Le design canadien sort du bois

Latitude et migration

Mais c’est surtout dans la ville d’affaires voisine de Toronto que les choses prennent forme. Depuis six ans, elle accueille le Design Offsite Festival, en satellite de l’In-terieur Design Show.  » Au début, nous étions juste un groupe de créateurs et de curateurs montant des expositions dans la ville, relate Michael Madjus, directeur marketing de l’organisation. Nous avons joint nos forces pour former une communauté et avoir plus d’impact. Nous savions que les objets pensés sur notre territoire étaient de qualité mais qu’ils avaient besoin d’une plate-forme pour davantage de visibilité, tant locale qu’internationale.  » L’édition 2017 de l’événement a attiré plus de 130 000 visiteurs fin janvier.

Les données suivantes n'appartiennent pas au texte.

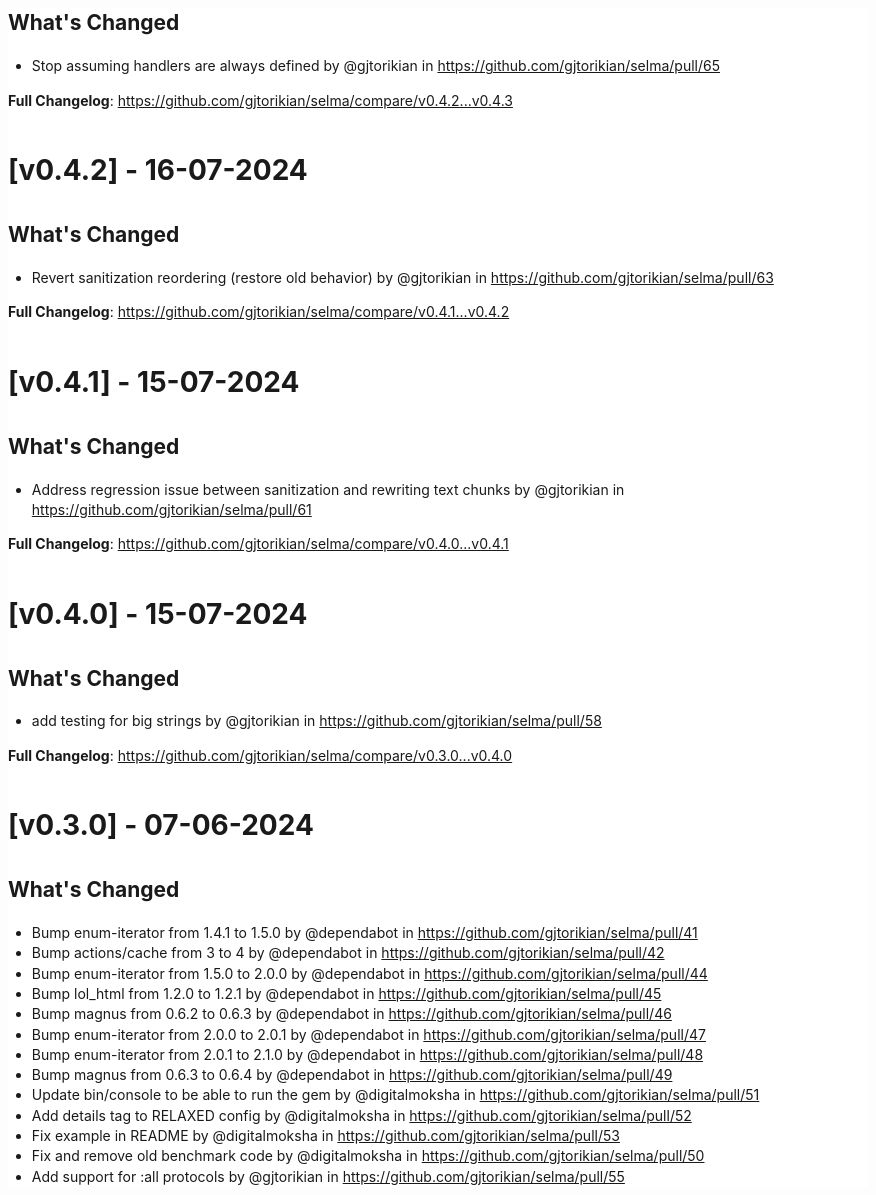 ## What's Changed

- Stop assuming handlers are always defined by @gjtorikian in https://github.com/gjtorikian/selma/pull/65

**Full Changelog**: https://github.com/gjtorikian/selma/compare/v0.4.2...v0.4.3

# [v0.4.2] - 16-07-2024

## What's Changed

- Revert sanitization reordering (restore old behavior) by @gjtorikian in https://github.com/gjtorikian/selma/pull/63

**Full Changelog**: https://github.com/gjtorikian/selma/compare/v0.4.1...v0.4.2

# [v0.4.1] - 15-07-2024

## What's Changed

- Address regression issue between sanitization and rewriting text chunks by @gjtorikian in https://github.com/gjtorikian/selma/pull/61

**Full Changelog**: https://github.com/gjtorikian/selma/compare/v0.4.0...v0.4.1

# [v0.4.0] - 15-07-2024

## What's Changed

- add testing for big strings by @gjtorikian in https://github.com/gjtorikian/selma/pull/58

**Full Changelog**: https://github.com/gjtorikian/selma/compare/v0.3.0...v0.4.0

# [v0.3.0] - 07-06-2024

## What's Changed

- Bump enum-iterator from 1.4.1 to 1.5.0 by @dependabot in https://github.com/gjtorikian/selma/pull/41
- Bump actions/cache from 3 to 4 by @dependabot in https://github.com/gjtorikian/selma/pull/42
- Bump enum-iterator from 1.5.0 to 2.0.0 by @dependabot in https://github.com/gjtorikian/selma/pull/44
- Bump lol_html from 1.2.0 to 1.2.1 by @dependabot in https://github.com/gjtorikian/selma/pull/45
- Bump magnus from 0.6.2 to 0.6.3 by @dependabot in https://github.com/gjtorikian/selma/pull/46
- Bump enum-iterator from 2.0.0 to 2.0.1 by @dependabot in https://github.com/gjtorikian/selma/pull/47
- Bump enum-iterator from 2.0.1 to 2.1.0 by @dependabot in https://github.com/gjtorikian/selma/pull/48
- Bump magnus from 0.6.3 to 0.6.4 by @dependabot in https://github.com/gjtorikian/selma/pull/49
- Update bin/console to be able to run the gem by @digitalmoksha in https://github.com/gjtorikian/selma/pull/51
- Add details tag to RELAXED config by @digitalmoksha in https://github.com/gjtorikian/selma/pull/52
- Fix example in README by @digitalmoksha in https://github.com/gjtorikian/selma/pull/53
- Fix and remove old benchmark code by @digitalmoksha in https://github.com/gjtorikian/selma/pull/50
- Add support for :all protocols by @gjtorikian in https://github.com/gjtorikian/selma/pull/55
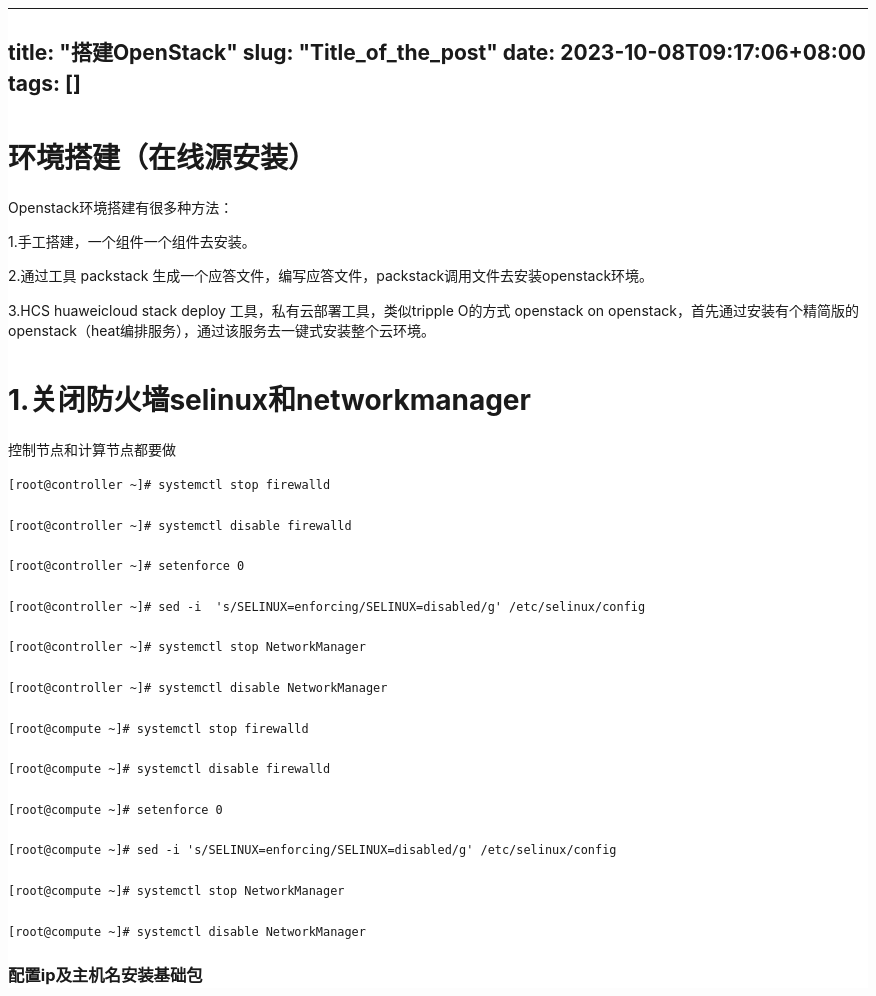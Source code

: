 
---
title: "搭建OpenStack"
slug: "Title_of_the_post"
date: 2023-10-08T09:17:06+08:00
tags: []
---
# 环境搭建（在线源安装）

Openstack环境搭建有很多种方法：

1.手工搭建，一个组件一个组件去安装。

2.通过工具 packstack 生成一个应答文件，编写应答文件，packstack调用文件去安装openstack环境。

3.HCS huaweicloud stack deploy 工具，私有云部署工具，类似tripple O的方式 openstack on openstack，首先通过安装有个精简版的openstack（heat编排服务），通过该服务去一键式安装整个云环境。



# 1.关闭防火墙selinux和networkmanager

控制节点和计算节点都要做

```
[root@controller ~]# systemctl stop firewalld

[root@controller ~]# systemctl disable firewalld

[root@controller ~]# setenforce 0

[root@controller ~]# sed -i  's/SELINUX=enforcing/SELINUX=disabled/g' /etc/selinux/config

[root@controller ~]# systemctl stop NetworkManager

[root@controller ~]# systemctl disable NetworkManager

[root@compute ~]# systemctl stop firewalld

[root@compute ~]# systemctl disable firewalld

[root@compute ~]# setenforce 0

[root@compute ~]# sed -i 's/SELINUX=enforcing/SELINUX=disabled/g' /etc/selinux/config

[root@compute ~]# systemctl stop NetworkManager

[root@compute ~]# systemctl disable NetworkManager
```

 

### **配置ip及主机名安装基础包**
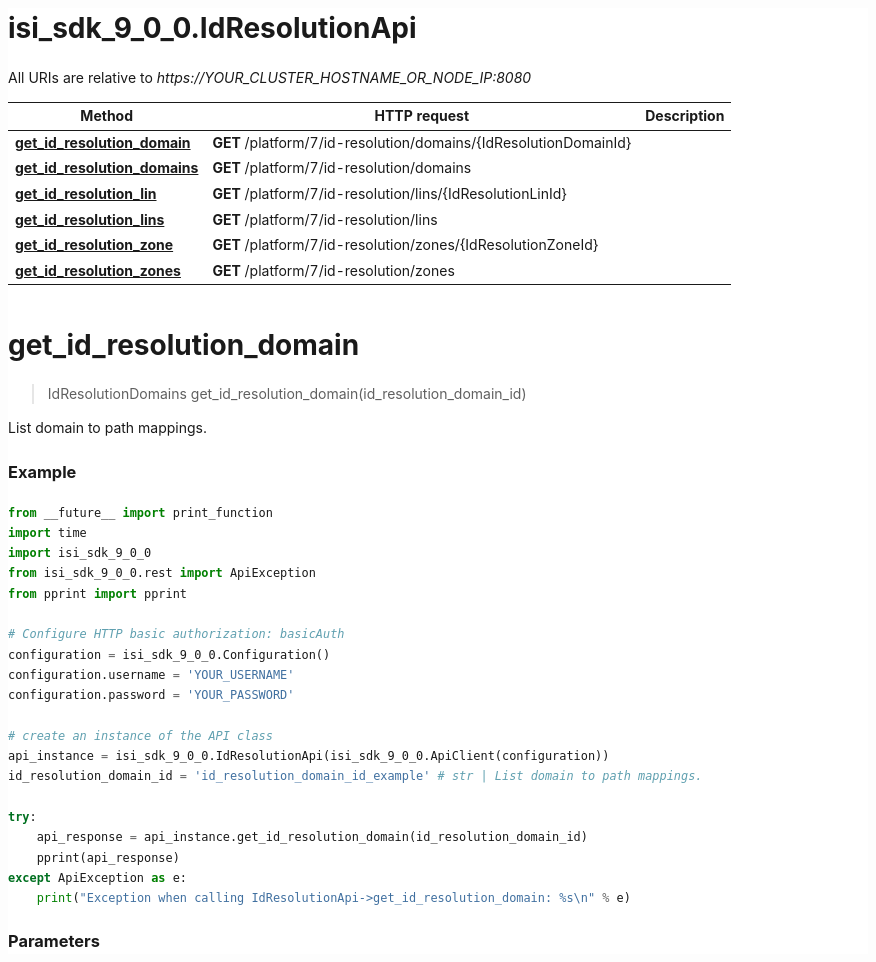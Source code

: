 # isi_sdk_9_0_0.IdResolutionApi

All URIs are relative to *https://YOUR_CLUSTER_HOSTNAME_OR_NODE_IP:8080*

Method | HTTP request | Description
------------- | ------------- | -------------
[**get_id_resolution_domain**](IdResolutionApi.md#get_id_resolution_domain) | **GET** /platform/7/id-resolution/domains/{IdResolutionDomainId} | 
[**get_id_resolution_domains**](IdResolutionApi.md#get_id_resolution_domains) | **GET** /platform/7/id-resolution/domains | 
[**get_id_resolution_lin**](IdResolutionApi.md#get_id_resolution_lin) | **GET** /platform/7/id-resolution/lins/{IdResolutionLinId} | 
[**get_id_resolution_lins**](IdResolutionApi.md#get_id_resolution_lins) | **GET** /platform/7/id-resolution/lins | 
[**get_id_resolution_zone**](IdResolutionApi.md#get_id_resolution_zone) | **GET** /platform/7/id-resolution/zones/{IdResolutionZoneId} | 
[**get_id_resolution_zones**](IdResolutionApi.md#get_id_resolution_zones) | **GET** /platform/7/id-resolution/zones | 


# **get_id_resolution_domain**
> IdResolutionDomains get_id_resolution_domain(id_resolution_domain_id)



List domain to path mappings.

### Example
```python
from __future__ import print_function
import time
import isi_sdk_9_0_0
from isi_sdk_9_0_0.rest import ApiException
from pprint import pprint

# Configure HTTP basic authorization: basicAuth
configuration = isi_sdk_9_0_0.Configuration()
configuration.username = 'YOUR_USERNAME'
configuration.password = 'YOUR_PASSWORD'

# create an instance of the API class
api_instance = isi_sdk_9_0_0.IdResolutionApi(isi_sdk_9_0_0.ApiClient(configuration))
id_resolution_domain_id = 'id_resolution_domain_id_example' # str | List domain to path mappings.

try:
    api_response = api_instance.get_id_resolution_domain(id_resolution_domain_id)
    pprint(api_response)
except ApiException as e:
    print("Exception when calling IdResolutionApi->get_id_resolution_domain: %s\n" % e)
```

### Parameters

A Toronto également, la galerie Mjölk sert, elle, de carrefour entre les acteurs locaux et des designers scandinaves avec lesquels elle initie de petites collections produites par des artisans canadiens.  » Géographiquement, nous partageons avec la Suède, la Norvège ou la Finlande une même latitude, note Michael Madjus. Cela influence la façon dont nous vivons et les choses qui nous accompagnent, et contribue parfois à créer une esthétique commune.  » Mais il y a aussi une explication historique derrière cette incontestable source d’inspiration.  » Au cours des années 20, nous avons connu une arrivée d’immigrants venus du nord de l’Europe, relate Nina Boccia. Ceux-ci sont venus avec leur savoir-faire traditionnel, ainsi que leur goût pour la beauté discrète des objets du quotidien.  » Il serait néanmoins trop tentant de limiter la création canadienne à une pâle réinterprétation de celle de leurs cousins scandinaves, une infinité d’influences et d’impressions traversant cette société multiethnique.

www.dx.org

sommetmondialdesign.com

todesignoffsite.com

Lambert et fils
Lambert et fils © Arseni Khamzin

Lambert et fils Le fait main montréalais

Parmi les créations de Lambert & Fils, la série Laurent, exposée à Milan, et qui décline en diverses versions de petits globes opalins.
Parmi les créations de Lambert & Fils, la série Laurent, exposée à Milan, et qui décline en diverses versions de petits globes opalins.© Arseni Khamzin

Samuel Lambert tourne le dos à une carrière dans les arts visuels pour s’essayer au design en 2010, inspiré par ses jeunes années passées aux côtés d’un père potier. Ce collectionneur de coques de chaises Eames se met à restaurer celles-ci, et à accrocher dans la vitrine de sa boutique-atelier de Montréal quelques luminaires vintage dénichés sur la côte est et remontés par ses soins.  » Je conservais chaque vis, chaque boulon patiné, car je savais que cela n’avait pas de prix « , se souvient-il. Il profite de l’engouement des Etats-Unis pour les lampes industrielles pour former une équipe, et concevoir une collection articulée avec des pièces métalliques d’usine. Pendant l’été 2015, il investit une ancienne manufacture d’un quartier populaire de Montréal pour fabriquer des pièces de quincaillerie sur mesure. Ces modèles séduisent très vite l’Europe. Pour sa rénovation, l’hôtel Bachaumont, à Paris, opte pour plusieurs modèles Cliff à l’élégance fifties, et le magazine Kinfolk choisit la suspension en laiton minimaliste Dot Line pour sa galerie Ouur, à Copenhague. Aujourd’hui, quarante-quatre personnes oeuvrent pour cette marque qui accorde une attention presque obsessionnelle à la pureté de la forme. Ainsi de la collection Laurent, exposée à Milan, et qui jongle avec un globe opalin soufflé et des feuilles de métal pour structurer l’espace. En marge d’une présence au salon Euroluce, Lambert et fils a été invité par l’agence italienne Studiopepe à habiller son appartement The Visit, une reconnaissance du rôle d’éclaireur joué par ce label.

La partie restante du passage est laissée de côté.